No one of the factors listed above by itself can necessarily give decisive guidance, but the totality of the factors considered shall be such as to lead to the conclusion that further subsidised exports are imminent and that, unless protective action is taken, material injury will occur.

Article 9

Definition of Union industry

For the purposes of this Regulation, the term ‘Union industry’ shall be interpreted as referring to the Union producers as a whole of the like products or to those of them whose collective output of the products constitutes a major proportion of the total Union production of those products, except that:

(a) when producers are related to the exporters or importers, or are themselves importers of the allegedly subsidised product, the term ‘Union industry’ may be interpreted as referring to the rest of the producers;

(b) in exceptional circumstances, the territory of the Union may, for the production in question, be divided into two or more competitive markets and the producers within each market may be regarded as a separate industry if: (i) the producers within such a market sell all or almost all of their production of the product in question in that market; and (ii) the demand in that market is not to any substantial degree met by producers of the product in question located elsewhere in the Union.
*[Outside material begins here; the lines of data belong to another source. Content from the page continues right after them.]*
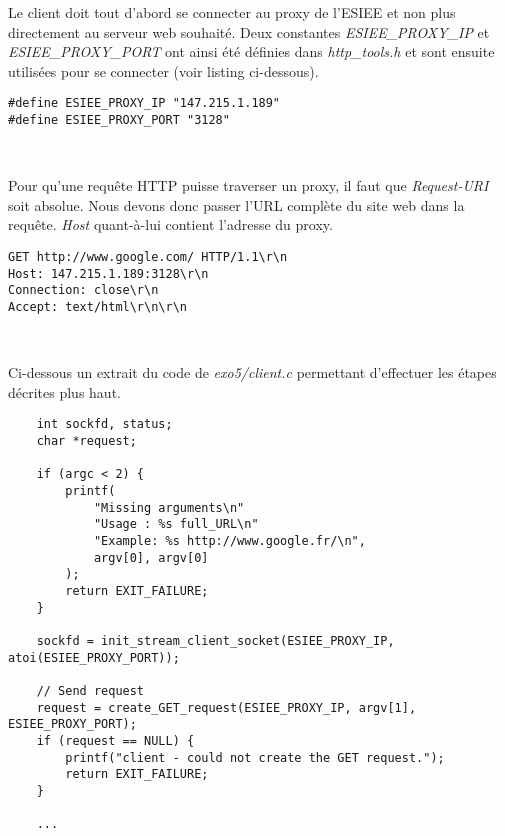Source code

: \documentclass[a4paper, frenchb, 11pt]{article}
\begin{document}
Le client doit tout d'abord se connecter au proxy de l'ESIEE et non plus directement au serveur web souhaité. Deux constantes \emph{ESIEE\_PROXY\_IP} et \emph{ESIEE\_PROXY\_PORT} ont ainsi été définies dans \emph{http\_tools.h} et sont ensuite utilisées pour se connecter (voir listing ci-dessous).

\begin{lstlisting}[caption=Extrait de http\_tools.h]
#define ESIEE_PROXY_IP "147.215.1.189"
#define ESIEE_PROXY_PORT "3128"
\end{lstlisting}
\

Pour qu'une requête HTTP puisse traverser un proxy, il faut que \emph{Request-URI} soit absolue. Nous devons donc passer l'URL complète du site web dans la requête. \emph{Host} quant-à-lui contient l'adresse du proxy.

\begin{lstlisting}[caption=Exemple de requête en passant par le proxy de l'ESIEE]
GET http://www.google.com/ HTTP/1.1\r\n
Host: 147.215.1.189:3128\r\n
Connection: close\r\n
Accept: text/html\r\n\r\n
\end{lstlisting}
\

\noindent Ci-dessous un extrait du code de \emph{exo5/client.c} permettant d'effectuer les étapes décrites plus haut.

\begin{lstlisting}
    int sockfd, status;
    char *request;

    if (argc < 2) {
        printf(
            "Missing arguments\n"
            "Usage : %s full_URL\n"
            "Example: %s http://www.google.fr/\n",
            argv[0], argv[0]
        );
        return EXIT_FAILURE;
    }

    sockfd = init_stream_client_socket(ESIEE_PROXY_IP, atoi(ESIEE_PROXY_PORT));

    // Send request
    request = create_GET_request(ESIEE_PROXY_IP, argv[1], ESIEE_PROXY_PORT);
    if (request == NULL) {
        printf("client - could not create the GET request.");
        return EXIT_FAILURE;
    }

    ...
\end{lstlisting}


\newpage

\renewcommand\refname{Ressources utilisées}
\begin{thebibliography}{5} %
\end{thebibliography}
\end{document}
In such circumstances, injury may be found to exist even where a major portion of the total Union industry is not injured, provided that there is a concentration of subsidised imports into such an isolated market and provided further that the subsidised imports are causing injury to the producers of all or almost all of the production within such a market.

For the purpose of paragraph 1, producers shall be considered to be related to exporters or importers only if:

(a) one of them directly or indirectly controls the other;

(b) both of them are directly or indirectly controlled by a third person; or

(c) together they directly or indirectly control a third person, provided that there are grounds for believing or suspecting that the effect of the relationship is such as to cause the producer concerned to behave differently from non-related producers.
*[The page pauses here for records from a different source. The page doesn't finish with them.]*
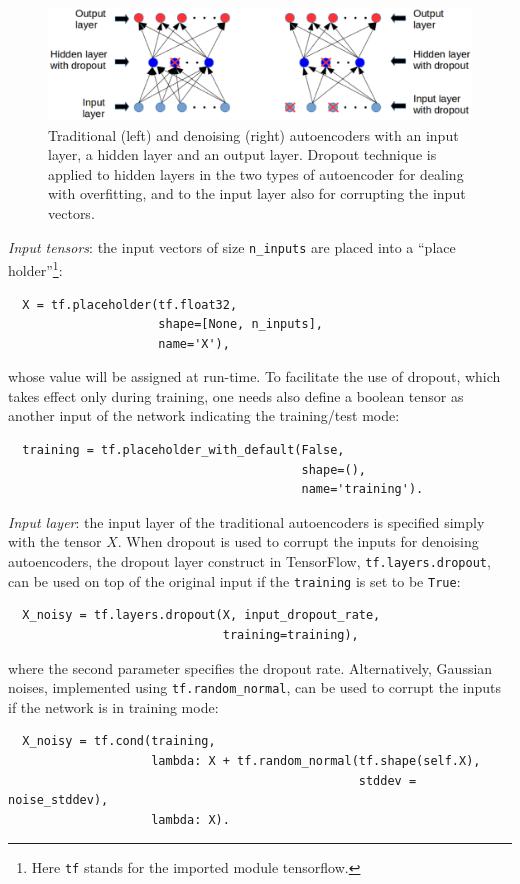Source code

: \documentclass[12pt]{article}
\begin{document}
\begin{figure}
  \includegraphics[width=0.9\linewidth]{figures/autoencoders.eps}
  \caption{Traditional (left) and denoising (right) autoencoders with an input layer, a hidden layer and an output layer. Dropout technique is applied to hidden layers in the two types of autoencoder for dealing with overfitting, and to the input layer also for corrupting the input vectors.}
  \label{fig:autoencoders}
\end{figure}

\textit{Input tensors}: the input vectors of size \texttt{n\_inputs} are placed into a ``place holder''\footnote{Here \texttt{tf} stands for the imported module tensorflow.}:
\begin{verbatim}
  X = tf.placeholder(tf.float32,
                     shape=[None, n_inputs],
                     name='X'),
\end{verbatim}
\noindent
whose value will be assigned at run-time. To facilitate the use of dropout, which takes effect only during training, one needs also define a boolean tensor as another input of the network indicating the training/test mode:
\begin{verbatim}
  training = tf.placeholder_with_default(False, 
                                         shape=(), 
                                         name='training').
\end{verbatim}

\textit{Input layer}: the input layer of the traditional autoencoders is specified simply with the tensor $X$. When dropout is used to corrupt the inputs for denoising autoencoders, the dropout layer construct in TensorFlow, \texttt{tf.layers.dropout}, can be used on top of the original input if the \texttt{training} is set to be \texttt{True}:
\begin{verbatim}
  X_noisy = tf.layers.dropout(X, input_dropout_rate, 
                              training=training),
\end{verbatim}
\noindent
where the second parameter specifies the dropout rate. Alternatively, Gaussian noises, implemented using \texttt{tf.random\_normal}, can be used to corrupt the inputs if the network is in training mode:
\begin{verbatim}
  X_noisy = tf.cond(training,
                    lambda: X + tf.random_normal(tf.shape(self.X), 
                                                 stddev = noise_stddev),
                    lambda: X).
\end{verbatim}
\end{document}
For the purpose of this paragraph, one shall be deemed to control another when the former is legally or operationally in a position to exercise restraint or direction over the latter.

Article 10

Initiation of proceedings

Complaints may also be submitted jointly by the Union industry, or by any natural or legal person or any association not having legal personality acting on behalf thereof, and trade unions, or be supported by trade unions. This does not affect the possibility for the Union industry to withdraw the complaint.

The complaint may be submitted to the Commission or to a Member State, which shall forward it to the Commission. The Commission shall send Member States a copy of any complaint it receives. The complaint shall be deemed to have been lodged on the first working day following its delivery to the Commission by registered mail or the issuing of an acknowledgement of receipt by the Commission.

Where, in the absence of any complaint, a Member State is in possession of sufficient evidence of subsidisation and of resultant injury to the Union industry, it shall immediately communicate such evidence to the Commission.

The SME Helpdesk shall make available standard forms for statistics to be submitted for standing purposes and questionnaires.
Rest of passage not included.